[Saved data entries]
·····
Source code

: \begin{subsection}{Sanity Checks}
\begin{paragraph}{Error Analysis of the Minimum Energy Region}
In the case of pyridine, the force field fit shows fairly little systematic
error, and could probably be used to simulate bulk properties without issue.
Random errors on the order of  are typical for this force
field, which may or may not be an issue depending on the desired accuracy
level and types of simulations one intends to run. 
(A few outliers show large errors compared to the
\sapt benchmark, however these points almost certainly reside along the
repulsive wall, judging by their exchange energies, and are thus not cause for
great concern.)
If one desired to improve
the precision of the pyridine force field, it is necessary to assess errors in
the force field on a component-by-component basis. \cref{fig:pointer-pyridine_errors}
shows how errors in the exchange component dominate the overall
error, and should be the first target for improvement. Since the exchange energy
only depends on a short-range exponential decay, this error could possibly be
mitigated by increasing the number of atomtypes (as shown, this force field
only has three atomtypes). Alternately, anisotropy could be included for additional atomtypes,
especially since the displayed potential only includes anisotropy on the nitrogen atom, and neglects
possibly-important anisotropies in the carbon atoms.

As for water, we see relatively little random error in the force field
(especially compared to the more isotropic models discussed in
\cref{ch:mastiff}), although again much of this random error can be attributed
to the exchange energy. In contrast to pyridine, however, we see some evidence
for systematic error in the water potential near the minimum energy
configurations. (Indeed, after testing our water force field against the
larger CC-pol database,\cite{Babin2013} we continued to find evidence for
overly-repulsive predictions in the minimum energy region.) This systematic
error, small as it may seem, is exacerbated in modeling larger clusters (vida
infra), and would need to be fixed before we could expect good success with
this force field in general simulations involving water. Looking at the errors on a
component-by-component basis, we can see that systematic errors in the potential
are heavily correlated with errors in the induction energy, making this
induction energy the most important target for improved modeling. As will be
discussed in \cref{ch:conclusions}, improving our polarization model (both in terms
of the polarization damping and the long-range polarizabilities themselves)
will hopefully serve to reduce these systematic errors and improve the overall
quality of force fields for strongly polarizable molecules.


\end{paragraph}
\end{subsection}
·····
Task item: Among the lines above, find those holding "simulations" and copy each one.

Output for this task:
level and types of simulations one intends to run. 
this force field in general simulations involving water. Looking at the errors on a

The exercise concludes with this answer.